Items from a dataset:
-- -- --

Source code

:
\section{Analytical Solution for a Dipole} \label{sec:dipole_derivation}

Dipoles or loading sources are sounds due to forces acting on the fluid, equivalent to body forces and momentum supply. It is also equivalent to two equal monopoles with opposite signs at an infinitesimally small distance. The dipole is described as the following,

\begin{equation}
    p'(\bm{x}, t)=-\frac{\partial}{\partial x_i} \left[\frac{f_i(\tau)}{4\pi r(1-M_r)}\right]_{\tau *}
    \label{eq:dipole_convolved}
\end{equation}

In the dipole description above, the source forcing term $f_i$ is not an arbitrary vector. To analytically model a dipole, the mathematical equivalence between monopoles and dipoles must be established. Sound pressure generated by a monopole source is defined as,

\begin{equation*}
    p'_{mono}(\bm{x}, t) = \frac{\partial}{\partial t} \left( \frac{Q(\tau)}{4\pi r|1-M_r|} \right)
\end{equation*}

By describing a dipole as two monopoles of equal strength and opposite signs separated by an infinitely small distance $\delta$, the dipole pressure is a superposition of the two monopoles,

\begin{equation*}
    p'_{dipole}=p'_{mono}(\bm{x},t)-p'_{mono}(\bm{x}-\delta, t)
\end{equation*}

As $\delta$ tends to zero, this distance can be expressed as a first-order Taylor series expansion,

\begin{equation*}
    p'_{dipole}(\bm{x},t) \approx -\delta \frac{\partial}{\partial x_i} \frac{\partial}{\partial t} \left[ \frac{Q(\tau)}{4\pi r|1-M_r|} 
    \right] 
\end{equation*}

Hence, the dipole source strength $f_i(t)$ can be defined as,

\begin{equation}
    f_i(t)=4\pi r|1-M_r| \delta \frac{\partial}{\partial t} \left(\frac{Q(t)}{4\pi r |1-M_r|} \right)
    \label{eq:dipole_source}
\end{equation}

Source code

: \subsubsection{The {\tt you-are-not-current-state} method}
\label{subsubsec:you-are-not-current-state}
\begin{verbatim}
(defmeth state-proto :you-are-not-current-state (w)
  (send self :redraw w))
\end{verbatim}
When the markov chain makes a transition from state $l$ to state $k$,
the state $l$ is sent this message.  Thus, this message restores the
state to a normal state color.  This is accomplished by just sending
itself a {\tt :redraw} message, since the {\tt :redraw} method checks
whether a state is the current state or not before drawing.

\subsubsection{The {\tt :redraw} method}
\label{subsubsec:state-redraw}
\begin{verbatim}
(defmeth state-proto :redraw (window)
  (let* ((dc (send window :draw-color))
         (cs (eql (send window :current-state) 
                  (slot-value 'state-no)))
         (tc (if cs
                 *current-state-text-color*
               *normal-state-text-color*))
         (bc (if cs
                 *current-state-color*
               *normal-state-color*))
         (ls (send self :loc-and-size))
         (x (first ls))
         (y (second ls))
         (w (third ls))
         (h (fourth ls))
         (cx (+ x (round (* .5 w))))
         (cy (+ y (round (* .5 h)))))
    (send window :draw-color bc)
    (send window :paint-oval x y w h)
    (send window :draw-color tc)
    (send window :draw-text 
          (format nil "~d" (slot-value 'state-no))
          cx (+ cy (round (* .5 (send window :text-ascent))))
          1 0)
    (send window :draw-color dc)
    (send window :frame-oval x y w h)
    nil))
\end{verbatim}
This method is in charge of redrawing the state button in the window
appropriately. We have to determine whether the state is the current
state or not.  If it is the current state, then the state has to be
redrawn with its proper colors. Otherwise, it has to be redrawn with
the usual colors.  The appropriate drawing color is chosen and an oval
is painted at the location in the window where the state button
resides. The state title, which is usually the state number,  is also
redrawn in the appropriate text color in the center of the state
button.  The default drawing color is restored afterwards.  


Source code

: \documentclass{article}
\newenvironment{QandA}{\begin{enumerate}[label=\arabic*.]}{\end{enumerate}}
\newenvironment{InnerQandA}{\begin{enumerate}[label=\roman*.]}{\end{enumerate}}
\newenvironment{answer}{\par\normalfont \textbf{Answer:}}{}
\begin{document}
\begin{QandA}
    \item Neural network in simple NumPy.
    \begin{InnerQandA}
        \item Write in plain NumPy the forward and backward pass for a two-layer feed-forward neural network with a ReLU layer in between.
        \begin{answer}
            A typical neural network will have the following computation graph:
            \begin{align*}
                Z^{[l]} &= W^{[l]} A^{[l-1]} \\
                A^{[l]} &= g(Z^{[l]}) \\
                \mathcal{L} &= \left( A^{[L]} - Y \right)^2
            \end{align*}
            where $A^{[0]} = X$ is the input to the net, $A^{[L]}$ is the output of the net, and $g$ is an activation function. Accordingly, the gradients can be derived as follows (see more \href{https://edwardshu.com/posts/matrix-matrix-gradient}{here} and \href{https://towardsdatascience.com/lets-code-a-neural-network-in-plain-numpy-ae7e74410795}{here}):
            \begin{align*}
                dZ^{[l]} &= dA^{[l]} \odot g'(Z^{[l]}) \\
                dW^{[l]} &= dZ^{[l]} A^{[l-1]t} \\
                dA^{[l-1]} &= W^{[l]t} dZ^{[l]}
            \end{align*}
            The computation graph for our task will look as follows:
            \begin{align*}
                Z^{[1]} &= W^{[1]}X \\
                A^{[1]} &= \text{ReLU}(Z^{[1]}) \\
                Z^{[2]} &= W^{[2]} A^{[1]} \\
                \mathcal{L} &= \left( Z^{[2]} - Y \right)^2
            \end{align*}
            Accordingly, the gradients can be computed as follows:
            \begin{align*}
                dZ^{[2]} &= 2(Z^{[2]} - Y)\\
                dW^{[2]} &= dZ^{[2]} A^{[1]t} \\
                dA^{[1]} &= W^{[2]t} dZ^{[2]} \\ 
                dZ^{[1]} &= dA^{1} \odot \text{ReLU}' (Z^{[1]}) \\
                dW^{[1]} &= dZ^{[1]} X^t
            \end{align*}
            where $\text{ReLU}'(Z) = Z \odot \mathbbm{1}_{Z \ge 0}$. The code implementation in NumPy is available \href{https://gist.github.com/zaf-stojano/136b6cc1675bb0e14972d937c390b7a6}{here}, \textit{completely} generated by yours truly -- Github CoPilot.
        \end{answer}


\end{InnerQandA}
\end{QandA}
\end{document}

-- -- --

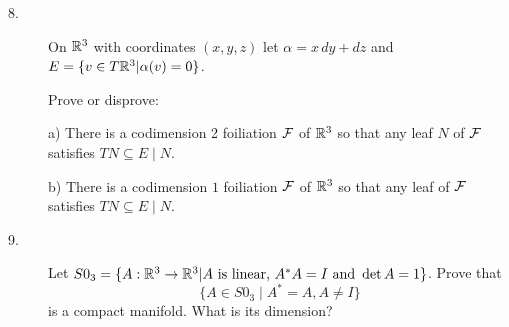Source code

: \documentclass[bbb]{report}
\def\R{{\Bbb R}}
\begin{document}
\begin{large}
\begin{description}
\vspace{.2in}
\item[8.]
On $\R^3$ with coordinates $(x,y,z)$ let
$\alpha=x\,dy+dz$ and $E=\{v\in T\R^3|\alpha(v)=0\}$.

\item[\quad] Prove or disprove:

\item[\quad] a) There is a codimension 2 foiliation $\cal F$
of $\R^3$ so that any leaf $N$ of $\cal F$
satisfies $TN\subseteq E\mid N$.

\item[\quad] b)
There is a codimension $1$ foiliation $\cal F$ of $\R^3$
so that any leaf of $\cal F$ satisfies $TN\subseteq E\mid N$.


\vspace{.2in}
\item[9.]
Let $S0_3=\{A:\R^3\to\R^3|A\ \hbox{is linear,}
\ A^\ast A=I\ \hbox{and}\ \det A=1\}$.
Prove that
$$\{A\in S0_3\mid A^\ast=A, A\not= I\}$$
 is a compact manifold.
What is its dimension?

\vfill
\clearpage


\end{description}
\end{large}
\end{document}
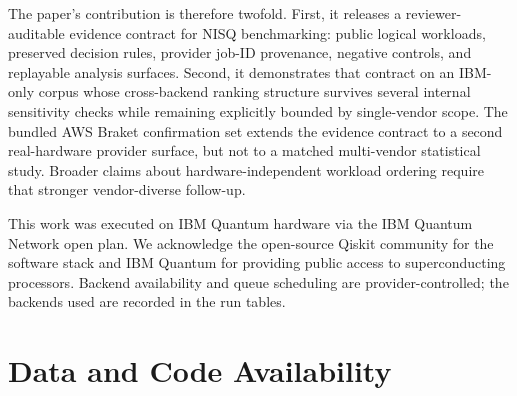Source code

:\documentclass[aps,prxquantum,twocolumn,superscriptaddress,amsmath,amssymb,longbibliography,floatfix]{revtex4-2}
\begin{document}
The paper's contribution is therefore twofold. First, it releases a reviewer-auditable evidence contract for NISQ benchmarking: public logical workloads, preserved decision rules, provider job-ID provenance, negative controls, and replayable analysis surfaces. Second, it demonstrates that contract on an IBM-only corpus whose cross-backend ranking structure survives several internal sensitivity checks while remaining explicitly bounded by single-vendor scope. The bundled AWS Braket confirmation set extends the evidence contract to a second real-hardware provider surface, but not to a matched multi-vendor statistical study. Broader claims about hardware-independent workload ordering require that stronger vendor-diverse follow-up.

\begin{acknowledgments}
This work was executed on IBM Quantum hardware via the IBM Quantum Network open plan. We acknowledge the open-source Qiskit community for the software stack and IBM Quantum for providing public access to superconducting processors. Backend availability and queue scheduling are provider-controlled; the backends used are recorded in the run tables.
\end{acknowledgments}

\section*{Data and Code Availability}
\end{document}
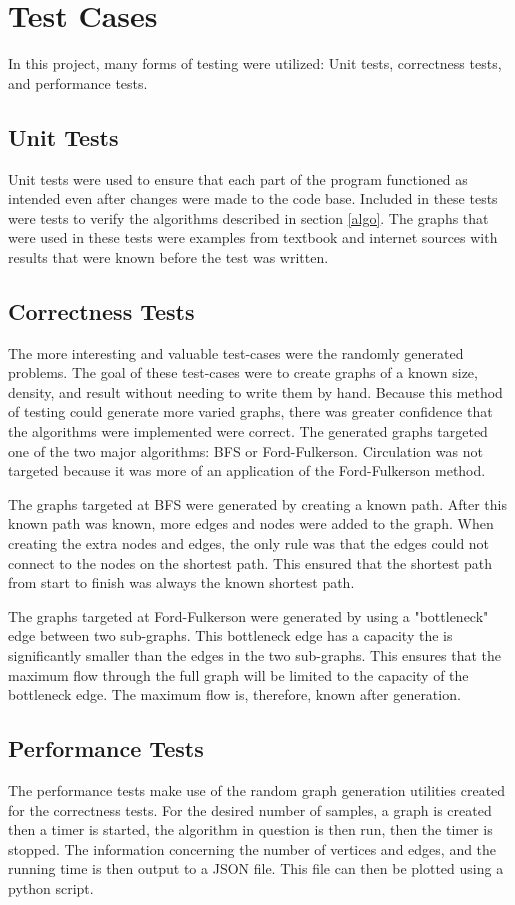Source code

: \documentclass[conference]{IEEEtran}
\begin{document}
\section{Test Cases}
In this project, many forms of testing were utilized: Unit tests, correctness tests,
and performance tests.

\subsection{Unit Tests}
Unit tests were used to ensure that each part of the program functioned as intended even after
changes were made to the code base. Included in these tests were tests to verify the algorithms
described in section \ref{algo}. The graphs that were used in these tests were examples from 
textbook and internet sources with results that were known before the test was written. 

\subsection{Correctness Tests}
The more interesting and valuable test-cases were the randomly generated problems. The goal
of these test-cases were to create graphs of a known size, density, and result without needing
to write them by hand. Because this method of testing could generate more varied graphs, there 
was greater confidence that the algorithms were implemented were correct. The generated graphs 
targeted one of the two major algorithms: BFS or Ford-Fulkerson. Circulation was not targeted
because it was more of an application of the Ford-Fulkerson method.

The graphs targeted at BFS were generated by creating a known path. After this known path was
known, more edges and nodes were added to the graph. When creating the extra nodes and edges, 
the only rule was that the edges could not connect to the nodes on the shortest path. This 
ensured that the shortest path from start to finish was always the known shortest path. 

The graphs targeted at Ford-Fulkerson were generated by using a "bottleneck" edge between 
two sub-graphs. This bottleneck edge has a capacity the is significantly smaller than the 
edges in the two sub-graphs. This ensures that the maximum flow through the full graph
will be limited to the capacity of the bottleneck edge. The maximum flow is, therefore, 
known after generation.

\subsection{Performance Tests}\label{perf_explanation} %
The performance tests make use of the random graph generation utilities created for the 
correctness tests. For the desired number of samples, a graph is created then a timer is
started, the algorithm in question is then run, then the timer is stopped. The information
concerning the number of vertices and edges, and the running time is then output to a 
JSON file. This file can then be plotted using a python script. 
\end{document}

-- -- --

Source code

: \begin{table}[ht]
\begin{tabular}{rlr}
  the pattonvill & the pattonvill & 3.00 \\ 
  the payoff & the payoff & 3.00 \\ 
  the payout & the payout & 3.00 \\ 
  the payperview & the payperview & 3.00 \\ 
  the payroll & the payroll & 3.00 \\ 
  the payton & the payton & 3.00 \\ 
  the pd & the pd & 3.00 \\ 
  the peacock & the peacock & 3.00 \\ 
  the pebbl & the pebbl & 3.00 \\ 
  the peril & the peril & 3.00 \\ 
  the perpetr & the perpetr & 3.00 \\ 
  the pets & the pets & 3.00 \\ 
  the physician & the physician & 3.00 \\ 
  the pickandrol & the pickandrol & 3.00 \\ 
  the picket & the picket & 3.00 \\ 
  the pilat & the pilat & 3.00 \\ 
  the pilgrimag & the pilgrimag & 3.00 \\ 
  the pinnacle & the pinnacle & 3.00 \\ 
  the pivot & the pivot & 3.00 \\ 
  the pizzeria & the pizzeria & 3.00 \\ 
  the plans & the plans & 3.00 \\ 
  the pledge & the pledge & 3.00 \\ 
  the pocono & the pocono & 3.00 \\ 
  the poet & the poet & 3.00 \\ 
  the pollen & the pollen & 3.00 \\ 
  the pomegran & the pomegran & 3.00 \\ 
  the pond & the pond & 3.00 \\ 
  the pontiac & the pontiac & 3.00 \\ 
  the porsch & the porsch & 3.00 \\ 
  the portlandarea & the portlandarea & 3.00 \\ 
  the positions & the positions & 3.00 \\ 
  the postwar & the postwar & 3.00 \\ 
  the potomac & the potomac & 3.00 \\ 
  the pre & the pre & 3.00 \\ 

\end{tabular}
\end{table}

-- -- --

• _Aim of the exercise_: The range runs from the line above containing "described in section" to the line containing "to write them", inclusive. Restate those lines word for word and no others.

• _Result for this exercise_:
described in section \ref{algo}. The graphs that were used in these tests were examples from 
textbook and internet sources with results that were known before the test was written. 

\subsection{Correctness Tests}
The more interesting and valuable test-cases were the randomly generated problems. The goal
of these test-cases were to create graphs of a known size, density, and result without needing
to write them by hand. Because this method of testing could generate more varied graphs, there 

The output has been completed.